Pinehas peraşasının en önemli yerlerinden biri yeniden yapılan sayım ve bu sayımın bizlere öğrettikleridir. Moşe, Midyan olayından sonra Tanrı emri ile bir kez daha kabileleri sayar. Bu sayılar içinde Hafets Hayim bir noktaya dikkatimizi çeker. Kabileler içinde oğul sayısı belki de en kalabalık olanı Binyamin’dir. Binyamin on oğula sahiptir. Bu oğullarının nesilleri toplamda kırk beş bin kişi tutar. Kabileler içinde Dan kabilesinin özel bir yeri vardır çünkü Dan, Huşim adında tek bir oğula sahiptir. Bu kabilenin sayısının oldukça az kalacağı beklenirdi. Ancak istatistikler ile pek ilgisi bulunmayan Tanrı bu kabilenin en kalabalık topluluklardan biri olmasını sağlar. Dan kabilesi altmış bin kişilik bir topluluktur. Buradan Tanrı’nın hesaplarının insanların hesaplarıyla aynı olmadığını öğrenebilmek mümkündür. “Rabot mahaşavot belev iş vaatsat Ad… i takum” sözünü söyleyen Teilim bunu teyit eder gibi davranır.
Dan’ın sahip olduğu tek oğul olan Huşim bir konuda daha sorunludur. Kulağı işitmeyen Huşim basit bir anlatımla aile içi dahi olsa sohbetlere katılamayan tek kuzendir. Ancak hislerinin son derece gelişmiş olduğunu anlatılan Midraşik öykülerden bilmekteyiz. Yosef, Mısır’da Binyamin’i almak istediğinde Yeuda buna kuvvetle karşı çıkar. Midraş Yeuda’nın seslenişinin Kenaan’da bulunan işitme engelli Huşim tarafından bile duyulduğunu öğretir. Burada Huşim’in bir şey duyduğu değil ancak olayların hissiyat olarak farkında olduğu öğretilmek istenir.
Yaakov, defnedilmek üzere Mearat Amahpela’ya getirildiğinde bu define Esav kendi hakkı olduğu gerekçesiyle karşı çıkar. Yaakov’un oğulları aralarındaki anlaşmadan söz etseler de Esav bu anlaşmayı görmek ister. Kardeşler arasında ‘ayala şeluha’ sıfatıyla tanınan ve çok hızlı bir koşucu olan Naftali kâğıdı almaya Mısır’a doğru giderken herkes çaresiz bir şekilde beklemektedir. Yaakov ne yazık ki onursuz bir şekilde defnedilmeden bekletilmektedir. Bu sırada işe Huşim karışır. Midraş konuşmaları duymayan Huşim’in büyükbabasının bu durumundan çok etkilendiğini ve bunun sebebi olarak gördüğü Esav’ı bertaraf ederek defin işlemine yer verdiğini öğretir. Kulakları duymayan Huşim hisleri sayesinde büyükbabasını bu onurlu olmayan durumdan kurtaran kişi olmuştur.
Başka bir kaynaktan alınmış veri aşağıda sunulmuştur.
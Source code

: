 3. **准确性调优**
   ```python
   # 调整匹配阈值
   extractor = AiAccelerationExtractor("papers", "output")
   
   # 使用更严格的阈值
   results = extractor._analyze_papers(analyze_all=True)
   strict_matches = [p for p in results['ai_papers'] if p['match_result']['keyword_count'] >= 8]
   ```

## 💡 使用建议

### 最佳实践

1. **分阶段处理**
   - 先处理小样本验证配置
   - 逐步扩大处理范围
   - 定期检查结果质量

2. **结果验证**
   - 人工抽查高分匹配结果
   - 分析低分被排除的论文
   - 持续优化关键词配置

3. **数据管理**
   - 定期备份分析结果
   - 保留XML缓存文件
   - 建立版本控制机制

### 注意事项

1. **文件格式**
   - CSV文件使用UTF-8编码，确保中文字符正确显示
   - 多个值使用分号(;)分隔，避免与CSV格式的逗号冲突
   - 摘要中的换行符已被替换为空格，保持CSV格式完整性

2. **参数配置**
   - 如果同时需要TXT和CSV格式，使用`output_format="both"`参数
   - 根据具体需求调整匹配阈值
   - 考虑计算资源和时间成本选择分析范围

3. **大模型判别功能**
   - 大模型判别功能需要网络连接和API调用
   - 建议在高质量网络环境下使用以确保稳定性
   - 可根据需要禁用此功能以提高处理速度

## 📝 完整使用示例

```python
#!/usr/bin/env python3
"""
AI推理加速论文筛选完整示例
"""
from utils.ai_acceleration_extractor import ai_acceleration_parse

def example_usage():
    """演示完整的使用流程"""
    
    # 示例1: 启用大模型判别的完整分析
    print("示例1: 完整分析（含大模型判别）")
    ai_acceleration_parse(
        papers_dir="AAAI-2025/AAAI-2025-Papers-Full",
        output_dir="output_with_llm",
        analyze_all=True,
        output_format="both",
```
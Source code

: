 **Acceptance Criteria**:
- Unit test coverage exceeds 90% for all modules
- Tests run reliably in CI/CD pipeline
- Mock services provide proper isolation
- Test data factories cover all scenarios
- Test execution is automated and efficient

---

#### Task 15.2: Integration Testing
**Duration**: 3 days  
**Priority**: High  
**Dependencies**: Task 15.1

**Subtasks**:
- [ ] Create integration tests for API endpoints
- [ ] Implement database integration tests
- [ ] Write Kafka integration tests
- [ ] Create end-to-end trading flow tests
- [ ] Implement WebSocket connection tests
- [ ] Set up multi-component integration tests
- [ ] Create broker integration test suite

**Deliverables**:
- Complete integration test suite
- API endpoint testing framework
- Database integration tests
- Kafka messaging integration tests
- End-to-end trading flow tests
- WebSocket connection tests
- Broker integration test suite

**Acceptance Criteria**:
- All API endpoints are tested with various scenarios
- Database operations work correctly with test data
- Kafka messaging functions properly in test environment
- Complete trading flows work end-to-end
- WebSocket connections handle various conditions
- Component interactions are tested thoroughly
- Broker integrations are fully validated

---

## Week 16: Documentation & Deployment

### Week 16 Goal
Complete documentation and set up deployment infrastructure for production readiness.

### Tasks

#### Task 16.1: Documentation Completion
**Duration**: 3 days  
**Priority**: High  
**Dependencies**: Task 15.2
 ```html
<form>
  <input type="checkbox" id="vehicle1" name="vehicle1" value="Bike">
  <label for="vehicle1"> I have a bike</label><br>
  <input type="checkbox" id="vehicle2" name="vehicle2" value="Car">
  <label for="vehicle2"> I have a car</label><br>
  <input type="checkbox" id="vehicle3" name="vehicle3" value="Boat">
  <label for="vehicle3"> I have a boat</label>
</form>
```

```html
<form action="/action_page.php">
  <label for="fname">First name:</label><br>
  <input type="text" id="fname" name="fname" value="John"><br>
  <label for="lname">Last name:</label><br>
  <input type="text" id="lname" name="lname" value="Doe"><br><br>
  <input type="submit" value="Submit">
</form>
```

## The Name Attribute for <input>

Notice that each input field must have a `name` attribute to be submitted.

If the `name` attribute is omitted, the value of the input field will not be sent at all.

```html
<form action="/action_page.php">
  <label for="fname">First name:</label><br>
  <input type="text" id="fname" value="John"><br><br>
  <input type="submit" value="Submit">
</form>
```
Şu anda üç haftalık Ben Ametsarim içinde bulunmaktayız. Pinhas peraşası da mutlaka bu sürenin başında okunur. Rabiler bu peraşada yirmi bir bayram gününden söz edildiğini anlatırlar. Rabiler yirmi bir sıkıntı gününün, bir gün yirmi bir bayram gününe dönüşeceğinin müjdesinin bu peraşa ile verildiğini öğrenirler.